Exercise ::
If a line in the data below includes the string "HTML", please return a copy of it.

Task data ::
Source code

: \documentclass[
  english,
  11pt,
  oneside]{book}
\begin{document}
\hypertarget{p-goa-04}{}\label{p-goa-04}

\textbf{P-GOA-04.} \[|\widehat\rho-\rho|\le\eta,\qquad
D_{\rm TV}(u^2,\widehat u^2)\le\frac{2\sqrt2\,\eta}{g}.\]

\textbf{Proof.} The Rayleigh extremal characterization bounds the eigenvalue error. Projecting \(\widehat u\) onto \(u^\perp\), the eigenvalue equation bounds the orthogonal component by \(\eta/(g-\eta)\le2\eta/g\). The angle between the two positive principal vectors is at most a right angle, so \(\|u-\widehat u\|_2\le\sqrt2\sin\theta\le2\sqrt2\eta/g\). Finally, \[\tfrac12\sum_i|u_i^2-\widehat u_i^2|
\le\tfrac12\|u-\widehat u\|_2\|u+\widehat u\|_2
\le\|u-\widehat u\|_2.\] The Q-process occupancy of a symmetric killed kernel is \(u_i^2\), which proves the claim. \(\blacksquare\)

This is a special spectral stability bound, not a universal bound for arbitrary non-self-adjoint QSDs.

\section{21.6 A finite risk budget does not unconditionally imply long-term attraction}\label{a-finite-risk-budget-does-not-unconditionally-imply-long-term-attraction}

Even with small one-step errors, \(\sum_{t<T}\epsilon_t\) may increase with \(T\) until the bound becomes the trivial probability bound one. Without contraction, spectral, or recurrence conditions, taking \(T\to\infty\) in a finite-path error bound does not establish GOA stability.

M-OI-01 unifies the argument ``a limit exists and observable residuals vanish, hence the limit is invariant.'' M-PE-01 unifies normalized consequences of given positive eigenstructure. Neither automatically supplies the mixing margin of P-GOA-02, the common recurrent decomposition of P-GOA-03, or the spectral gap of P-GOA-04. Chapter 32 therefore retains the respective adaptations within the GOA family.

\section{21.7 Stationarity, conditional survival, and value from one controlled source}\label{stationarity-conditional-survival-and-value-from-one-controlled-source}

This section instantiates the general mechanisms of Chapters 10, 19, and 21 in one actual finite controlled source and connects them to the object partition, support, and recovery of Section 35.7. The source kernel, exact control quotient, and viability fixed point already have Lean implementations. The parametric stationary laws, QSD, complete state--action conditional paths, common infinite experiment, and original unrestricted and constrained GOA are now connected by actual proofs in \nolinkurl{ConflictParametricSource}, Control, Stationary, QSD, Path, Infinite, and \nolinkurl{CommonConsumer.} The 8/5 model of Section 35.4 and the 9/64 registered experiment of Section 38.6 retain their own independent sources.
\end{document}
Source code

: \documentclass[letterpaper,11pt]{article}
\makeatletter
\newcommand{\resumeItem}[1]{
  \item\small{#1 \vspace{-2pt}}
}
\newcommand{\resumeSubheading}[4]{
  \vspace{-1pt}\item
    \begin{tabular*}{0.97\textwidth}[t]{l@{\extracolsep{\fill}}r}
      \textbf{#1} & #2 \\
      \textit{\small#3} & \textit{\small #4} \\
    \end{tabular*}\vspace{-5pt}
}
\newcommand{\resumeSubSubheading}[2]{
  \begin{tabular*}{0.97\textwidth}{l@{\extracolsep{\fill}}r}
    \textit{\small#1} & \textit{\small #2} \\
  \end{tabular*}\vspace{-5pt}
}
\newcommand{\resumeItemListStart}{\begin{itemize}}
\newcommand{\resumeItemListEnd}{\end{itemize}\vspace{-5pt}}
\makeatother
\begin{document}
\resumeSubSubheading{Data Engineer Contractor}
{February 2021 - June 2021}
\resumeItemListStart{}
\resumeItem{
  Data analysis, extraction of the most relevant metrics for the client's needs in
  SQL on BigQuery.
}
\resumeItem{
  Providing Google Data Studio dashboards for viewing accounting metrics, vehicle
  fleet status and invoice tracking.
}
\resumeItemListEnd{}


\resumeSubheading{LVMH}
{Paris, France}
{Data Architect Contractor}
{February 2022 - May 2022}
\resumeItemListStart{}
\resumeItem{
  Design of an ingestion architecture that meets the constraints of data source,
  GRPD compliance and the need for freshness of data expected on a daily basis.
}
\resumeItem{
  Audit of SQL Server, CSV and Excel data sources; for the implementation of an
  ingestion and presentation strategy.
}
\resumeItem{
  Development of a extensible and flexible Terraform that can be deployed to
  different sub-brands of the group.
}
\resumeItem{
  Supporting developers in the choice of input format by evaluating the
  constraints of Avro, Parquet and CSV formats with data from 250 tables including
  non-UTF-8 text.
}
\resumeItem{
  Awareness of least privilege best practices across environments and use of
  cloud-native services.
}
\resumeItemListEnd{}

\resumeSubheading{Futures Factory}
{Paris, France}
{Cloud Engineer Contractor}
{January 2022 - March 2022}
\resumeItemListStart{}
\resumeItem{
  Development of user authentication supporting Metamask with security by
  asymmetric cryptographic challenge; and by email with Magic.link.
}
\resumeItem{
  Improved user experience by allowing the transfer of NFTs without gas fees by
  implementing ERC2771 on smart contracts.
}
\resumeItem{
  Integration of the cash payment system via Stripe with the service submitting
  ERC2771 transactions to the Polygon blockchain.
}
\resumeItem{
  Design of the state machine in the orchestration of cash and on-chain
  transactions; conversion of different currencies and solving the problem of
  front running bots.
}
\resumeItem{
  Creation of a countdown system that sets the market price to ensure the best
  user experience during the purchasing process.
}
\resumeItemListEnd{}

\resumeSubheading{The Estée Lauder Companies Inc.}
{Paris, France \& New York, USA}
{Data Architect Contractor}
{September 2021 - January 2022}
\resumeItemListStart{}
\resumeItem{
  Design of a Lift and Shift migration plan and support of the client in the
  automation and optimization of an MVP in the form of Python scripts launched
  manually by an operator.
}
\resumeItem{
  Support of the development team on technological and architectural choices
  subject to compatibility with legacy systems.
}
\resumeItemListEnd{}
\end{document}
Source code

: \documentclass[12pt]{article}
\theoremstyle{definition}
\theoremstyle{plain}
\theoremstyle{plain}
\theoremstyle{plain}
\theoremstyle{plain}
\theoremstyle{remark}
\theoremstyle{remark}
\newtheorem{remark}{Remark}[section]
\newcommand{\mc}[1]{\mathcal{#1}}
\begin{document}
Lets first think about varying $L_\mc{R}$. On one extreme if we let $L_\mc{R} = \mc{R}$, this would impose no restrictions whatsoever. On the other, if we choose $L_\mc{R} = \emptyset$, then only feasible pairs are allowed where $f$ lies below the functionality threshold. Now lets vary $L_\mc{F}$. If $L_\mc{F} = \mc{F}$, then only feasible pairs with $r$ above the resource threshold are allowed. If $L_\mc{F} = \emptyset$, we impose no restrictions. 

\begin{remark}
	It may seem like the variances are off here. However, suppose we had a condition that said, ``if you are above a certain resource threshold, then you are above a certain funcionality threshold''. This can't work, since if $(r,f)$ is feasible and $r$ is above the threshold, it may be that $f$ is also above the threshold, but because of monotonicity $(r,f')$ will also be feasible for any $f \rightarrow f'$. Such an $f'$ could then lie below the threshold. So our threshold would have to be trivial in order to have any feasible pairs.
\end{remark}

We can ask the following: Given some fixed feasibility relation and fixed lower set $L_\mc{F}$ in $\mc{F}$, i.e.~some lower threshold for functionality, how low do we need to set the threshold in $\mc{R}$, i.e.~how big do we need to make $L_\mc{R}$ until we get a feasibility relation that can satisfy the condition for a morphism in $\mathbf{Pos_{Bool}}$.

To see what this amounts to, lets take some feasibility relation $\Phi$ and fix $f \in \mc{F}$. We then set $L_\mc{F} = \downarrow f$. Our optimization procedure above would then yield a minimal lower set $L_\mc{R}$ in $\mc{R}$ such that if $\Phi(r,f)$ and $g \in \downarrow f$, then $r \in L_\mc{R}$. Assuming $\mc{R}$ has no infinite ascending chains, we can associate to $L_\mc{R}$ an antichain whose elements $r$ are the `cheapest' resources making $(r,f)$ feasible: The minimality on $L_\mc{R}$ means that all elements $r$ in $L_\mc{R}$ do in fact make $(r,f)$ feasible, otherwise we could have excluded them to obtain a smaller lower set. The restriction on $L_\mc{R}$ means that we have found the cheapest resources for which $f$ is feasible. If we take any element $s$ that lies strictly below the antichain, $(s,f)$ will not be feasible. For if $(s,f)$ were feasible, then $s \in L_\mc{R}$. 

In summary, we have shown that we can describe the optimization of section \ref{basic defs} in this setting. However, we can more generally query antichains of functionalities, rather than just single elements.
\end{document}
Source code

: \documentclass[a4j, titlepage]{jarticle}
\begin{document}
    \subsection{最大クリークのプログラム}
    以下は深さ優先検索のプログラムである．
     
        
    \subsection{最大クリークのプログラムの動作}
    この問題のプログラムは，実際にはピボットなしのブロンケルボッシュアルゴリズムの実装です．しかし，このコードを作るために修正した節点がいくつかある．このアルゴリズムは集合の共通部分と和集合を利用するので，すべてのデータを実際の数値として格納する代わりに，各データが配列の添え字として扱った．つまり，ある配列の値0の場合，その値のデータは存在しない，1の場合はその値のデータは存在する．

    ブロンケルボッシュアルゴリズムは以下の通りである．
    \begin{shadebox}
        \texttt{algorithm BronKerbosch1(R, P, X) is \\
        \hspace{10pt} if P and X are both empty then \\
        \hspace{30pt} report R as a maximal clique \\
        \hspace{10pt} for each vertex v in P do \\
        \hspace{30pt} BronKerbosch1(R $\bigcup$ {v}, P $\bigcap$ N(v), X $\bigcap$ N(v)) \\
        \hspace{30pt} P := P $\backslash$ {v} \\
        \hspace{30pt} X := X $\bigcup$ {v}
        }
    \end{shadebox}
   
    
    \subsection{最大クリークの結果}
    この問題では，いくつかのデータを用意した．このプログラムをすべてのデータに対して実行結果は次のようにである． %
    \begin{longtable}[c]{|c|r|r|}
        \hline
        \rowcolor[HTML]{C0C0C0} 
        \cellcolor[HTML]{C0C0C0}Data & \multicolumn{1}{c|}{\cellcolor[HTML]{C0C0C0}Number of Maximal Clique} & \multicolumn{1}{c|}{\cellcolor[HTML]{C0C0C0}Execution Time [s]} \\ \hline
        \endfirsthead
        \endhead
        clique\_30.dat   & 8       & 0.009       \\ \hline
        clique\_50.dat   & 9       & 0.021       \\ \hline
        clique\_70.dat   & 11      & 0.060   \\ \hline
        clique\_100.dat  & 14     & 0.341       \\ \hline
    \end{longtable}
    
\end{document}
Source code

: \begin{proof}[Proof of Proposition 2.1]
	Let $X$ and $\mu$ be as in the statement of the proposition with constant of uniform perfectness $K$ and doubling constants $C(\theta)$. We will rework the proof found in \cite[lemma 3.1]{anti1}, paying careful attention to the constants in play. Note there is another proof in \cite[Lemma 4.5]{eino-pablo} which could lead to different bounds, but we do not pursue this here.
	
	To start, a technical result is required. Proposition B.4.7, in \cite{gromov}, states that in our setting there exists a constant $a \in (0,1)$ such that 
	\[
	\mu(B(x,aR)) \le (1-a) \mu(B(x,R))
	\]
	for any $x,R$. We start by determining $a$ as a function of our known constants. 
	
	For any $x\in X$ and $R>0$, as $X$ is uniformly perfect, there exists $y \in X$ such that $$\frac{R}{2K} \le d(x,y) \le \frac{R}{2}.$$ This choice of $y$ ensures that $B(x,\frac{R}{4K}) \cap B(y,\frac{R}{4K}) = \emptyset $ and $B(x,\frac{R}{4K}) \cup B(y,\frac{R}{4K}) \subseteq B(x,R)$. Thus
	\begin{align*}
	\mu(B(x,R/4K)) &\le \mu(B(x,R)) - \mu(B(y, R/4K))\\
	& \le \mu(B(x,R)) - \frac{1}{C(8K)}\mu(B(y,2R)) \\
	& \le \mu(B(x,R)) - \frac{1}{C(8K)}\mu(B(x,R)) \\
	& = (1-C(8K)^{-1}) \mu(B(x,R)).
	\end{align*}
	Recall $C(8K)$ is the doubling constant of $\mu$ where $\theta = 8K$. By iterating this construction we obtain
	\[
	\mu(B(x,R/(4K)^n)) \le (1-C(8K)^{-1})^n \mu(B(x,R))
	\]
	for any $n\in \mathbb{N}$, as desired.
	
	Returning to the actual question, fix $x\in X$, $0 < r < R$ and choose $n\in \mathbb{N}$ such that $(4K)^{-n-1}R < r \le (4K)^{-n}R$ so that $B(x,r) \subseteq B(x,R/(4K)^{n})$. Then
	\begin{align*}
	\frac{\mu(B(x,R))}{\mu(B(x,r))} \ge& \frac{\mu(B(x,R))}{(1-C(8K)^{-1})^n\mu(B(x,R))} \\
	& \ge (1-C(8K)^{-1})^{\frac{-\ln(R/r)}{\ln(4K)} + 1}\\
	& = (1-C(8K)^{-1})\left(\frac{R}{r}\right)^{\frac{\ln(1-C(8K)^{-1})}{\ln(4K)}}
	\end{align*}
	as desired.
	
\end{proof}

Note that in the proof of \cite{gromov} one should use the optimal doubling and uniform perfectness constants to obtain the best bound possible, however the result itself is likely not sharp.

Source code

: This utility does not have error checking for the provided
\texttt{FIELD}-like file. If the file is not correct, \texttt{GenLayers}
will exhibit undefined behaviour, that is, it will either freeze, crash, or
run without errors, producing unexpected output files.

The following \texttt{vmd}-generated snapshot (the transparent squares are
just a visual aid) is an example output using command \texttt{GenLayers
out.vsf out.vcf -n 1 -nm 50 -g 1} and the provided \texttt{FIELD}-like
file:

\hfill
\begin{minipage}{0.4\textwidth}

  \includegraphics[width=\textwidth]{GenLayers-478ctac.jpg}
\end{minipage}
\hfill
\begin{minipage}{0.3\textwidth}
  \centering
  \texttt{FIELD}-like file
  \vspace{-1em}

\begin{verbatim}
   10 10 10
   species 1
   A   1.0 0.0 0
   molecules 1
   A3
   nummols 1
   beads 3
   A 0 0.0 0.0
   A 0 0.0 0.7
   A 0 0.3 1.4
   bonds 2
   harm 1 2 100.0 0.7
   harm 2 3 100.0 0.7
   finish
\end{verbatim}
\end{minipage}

Exercise output ::
        \rowcolor[HTML]{C0C0C0} 
        \cellcolor[HTML]{C0C0C0}Data & \multicolumn{1}{c|}{\cellcolor[HTML]{C0C0C0}Number of Maximal Clique} & \multicolumn{1}{c|}{\cellcolor[HTML]{C0C0C0}Execution Time [s]} \\ \hline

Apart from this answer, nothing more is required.